● Records to process:

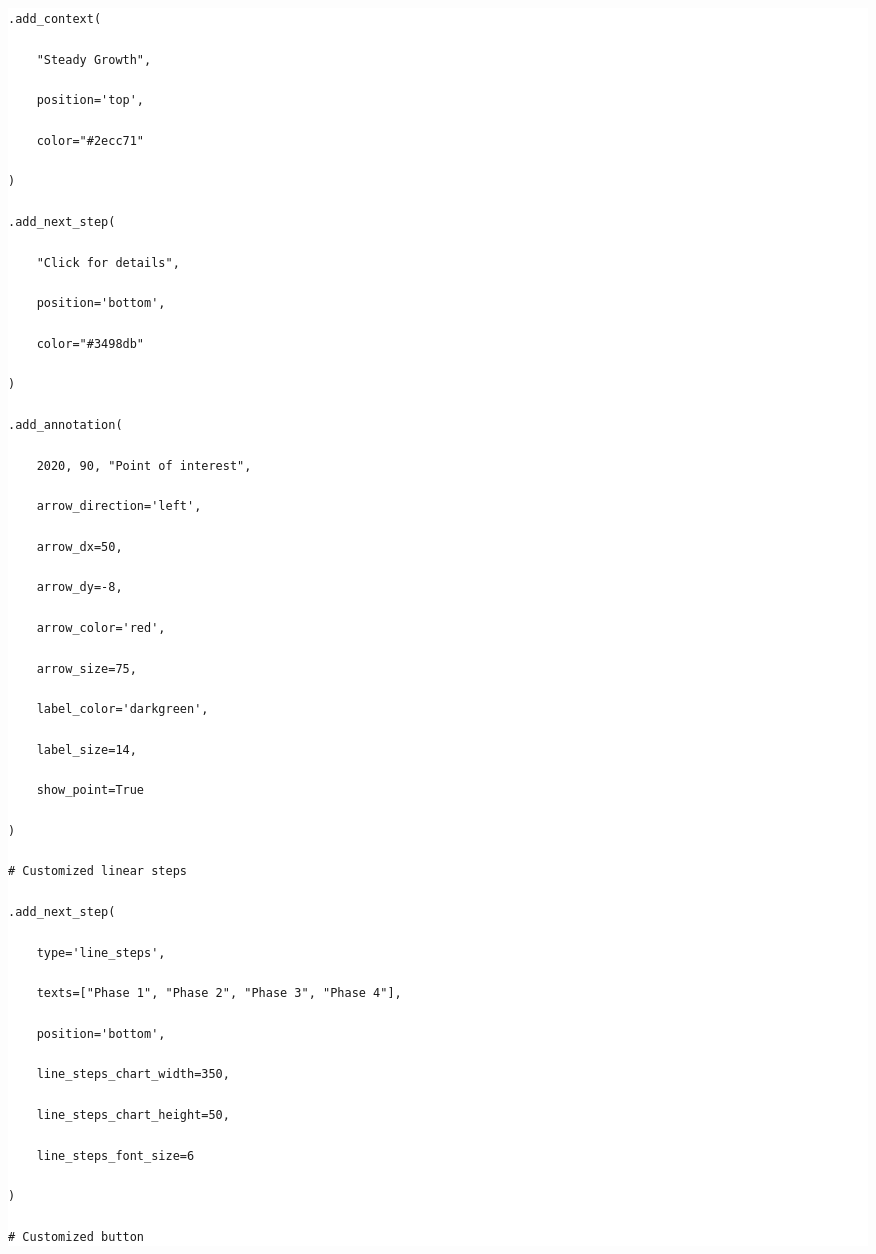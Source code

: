     .add_context(

        "Steady Growth", 

        position='top', 

        color="#2ecc71"

    )

    .add_next_step(

        "Click for details", 

        position='bottom', 

        color="#3498db"

    )

    .add_annotation(

        2020, 90, "Point of interest",

        arrow_direction='left', 

        arrow_dx=50, 

        arrow_dy=-8, 

        arrow_color='red', 

        arrow_size=75,

        label_color='darkgreen', 

        label_size=14,

        show_point=True

    )

    # Customized linear steps

    .add_next_step(

        type='line_steps',

        texts=["Phase 1", "Phase 2", "Phase 3", "Phase 4"],

        position='bottom',

        line_steps_chart_width=350,

        line_steps_chart_height=50,

        line_steps_font_size=6

    )

    # Customized button
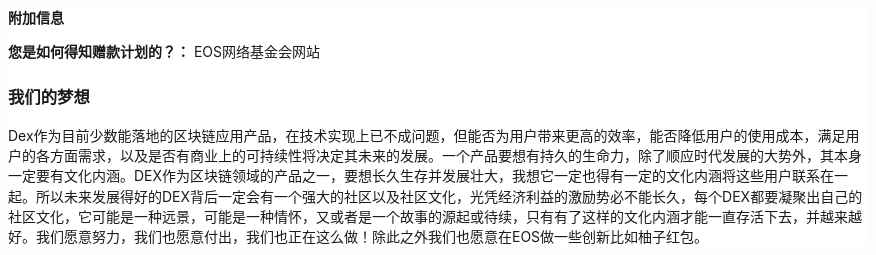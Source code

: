 **附加信息**

**您是如何得知赠款计划的？：** EOS网络基金会网站

### 我们的梦想

Dex作为目前少数能落地的区块链应用产品，在技术实现上已不成问题，但能否为用户带来更高的效率，能否降低用户的使用成本，满足用户的各方面需求，以及是否有商业上的可持续性将决定其未来的发展。一个产品要想有持久的生命力，除了顺应时代发展的大势外，其本身一定要有文化内涵。DEX作为区块链领域的产品之一，要想长久生存并发展壮大，我想它一定也得有一定的文化内涵将这些用户联系在一起。所以未来发展得好的DEX背后一定会有一个强大的社区以及社区文化，光凭经济利益的激励势必不能长久，每个DEX都要凝聚出自己的社区文化，它可能是一种远景，可能是一种情怀，又或者是一个故事的源起或待续，只有有了这样的文化内涵才能一直存活下去，并越来越好。我们愿意努力，我们也愿意付出，我们也正在这么做！除此之外我们也愿意在EOS做一些创新比如柚子红包。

● Work item:
Scan the material above for the string "Customized", and copy every line where it is found.

● Your response:
    # Customized linear steps
    # Customized button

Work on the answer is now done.